[[ Records supplied, beginning ]]

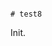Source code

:                                                                                                                                                                                                                                                                                                                                                                                                                                   # test8

Init.

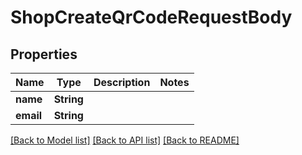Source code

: # ShopCreateQrCodeRequestBody

## Properties

Name | Type | Description | Notes
------------ | ------------- | ------------- | -------------
**name** | **String** |  | 
**email** | **String** |  | 

[[Back to Model list]](../README.md#documentation-for-models) [[Back to API list]](../README.md#documentation-for-api-endpoints) [[Back to README]](../README.md)


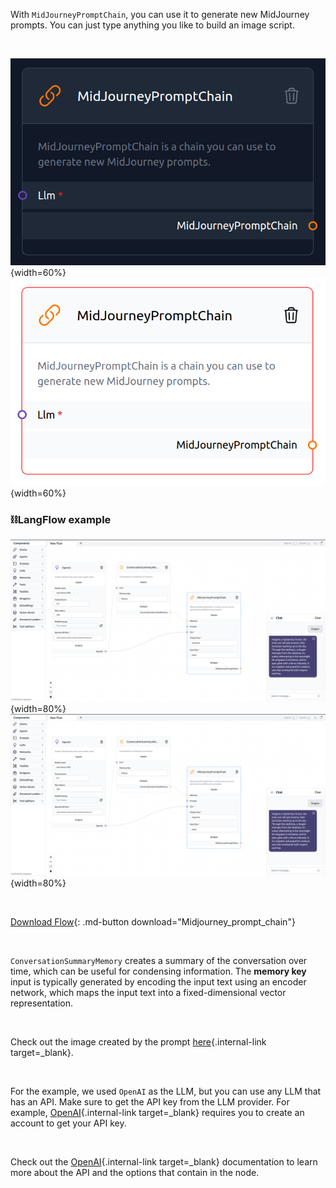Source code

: With `MidJourneyPromptChain`, you can use it to generate new MidJourney prompts. You can just type anything you like to build an image script.

<br>

![Description](img/single_node/mid_jour_chain2.png#only-dark){width=60%}
![Description](img/single_node/mid_jour_chain.png#only-light){width=60%}

### ⛓️LangFlow example

![Description](img/MidJourney-prompt-chain.png#only-dark){width=80%}
![Description](img/MidJourney-prompt-chain.png#only-light){width=80%}

<br>

[Download Flow](data/Midjourney_prompt_chain.json){: .md-button download="Midjourney_prompt_chain"}

<br>

`ConversationSummaryMemory` creates a summary of the conversation over time, which can be useful for condensing information. The **memory key** input is typically generated by encoding the input text using an encoder network, which maps the input text into a fixed-dimensional vector representation.

<br>

Check out the image created by the prompt [here](https://www.bing.com/images/create/imagine-a-mysterious-forest2c-the-trees-are-tall-an/6440616907a941798a21294c224f089c?id=qCNeV4ysTxKW8xKfqsx4zg%3d%3d&view=detailv2&idpp=genimg&FORM=GCRIDP&mode=overlay){.internal-link target=\_blank}.

<br>

For the example, we used `OpenAI` as the LLM, but you can use any LLM that has an API. Make sure to get the API key from the LLM provider. For example, [OpenAI](https://platform.openai.com/){.internal-link target=\_blank} requires you to create an account to get your API key.

<br>

Check out the [OpenAI](https://platform.openai.com/docs/introduction/overview){.internal-link target=\_blank} documentation to learn more about the API and the options that contain in the node.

[[ Records supplied, end ]]

* **Work item**
No picture belongs in the answer, but every word of the records above does, exactly as given.

* **Task result**
Source code

:                                                                                                                                                                                                                                                                                                                                                                                                                                   # test8

Init.

Source code

: # ShopCreateQrCodeRequestBody

## Properties

Name | Type | Description | Notes
------------ | ------------- | ------------- | -------------
**name** | **String** |  | 
**email** | **String** |  | 

[[Back to Model list]](../README.md#documentation-for-models) [[Back to API list]](../README.md#documentation-for-api-endpoints) [[Back to README]](../README.md)


Source code

: With `MidJourneyPromptChain`, you can use it to generate new MidJourney prompts. You can just type anything you like to build an image script.

<br>

![Description](img/single_node/mid_jour_chain2.png#only-dark){width=60%}
![Description](img/single_node/mid_jour_chain.png#only-light){width=60%}

### ⛓️LangFlow example

![Description](img/MidJourney-prompt-chain.png#only-dark){width=80%}
![Description](img/MidJourney-prompt-chain.png#only-light){width=80%}

<br>

[Download Flow](data/Midjourney_prompt_chain.json){: .md-button download="Midjourney_prompt_chain"}

<br>

`ConversationSummaryMemory` creates a summary of the conversation over time, which can be useful for condensing information. The **memory key** input is typically generated by encoding the input text using an encoder network, which maps the input text into a fixed-dimensional vector representation.

<br>

Check out the image created by the prompt [here](https://www.bing.com/images/create/imagine-a-mysterious-forest2c-the-trees-are-tall-an/6440616907a941798a21294c224f089c?id=qCNeV4ysTxKW8xKfqsx4zg%3d%3d&view=detailv2&idpp=genimg&FORM=GCRIDP&mode=overlay){.internal-link target=\_blank}.

<br>

For the example, we used `OpenAI` as the LLM, but you can use any LLM that has an API. Make sure to get the API key from the LLM provider. For example, [OpenAI](https://platform.openai.com/){.internal-link target=\_blank} requires you to create an account to get your API key.

<br>

Check out the [OpenAI](https://platform.openai.com/docs/introduction/overview){.internal-link target=\_blank} documentation to learn more about the API and the options that contain in the node.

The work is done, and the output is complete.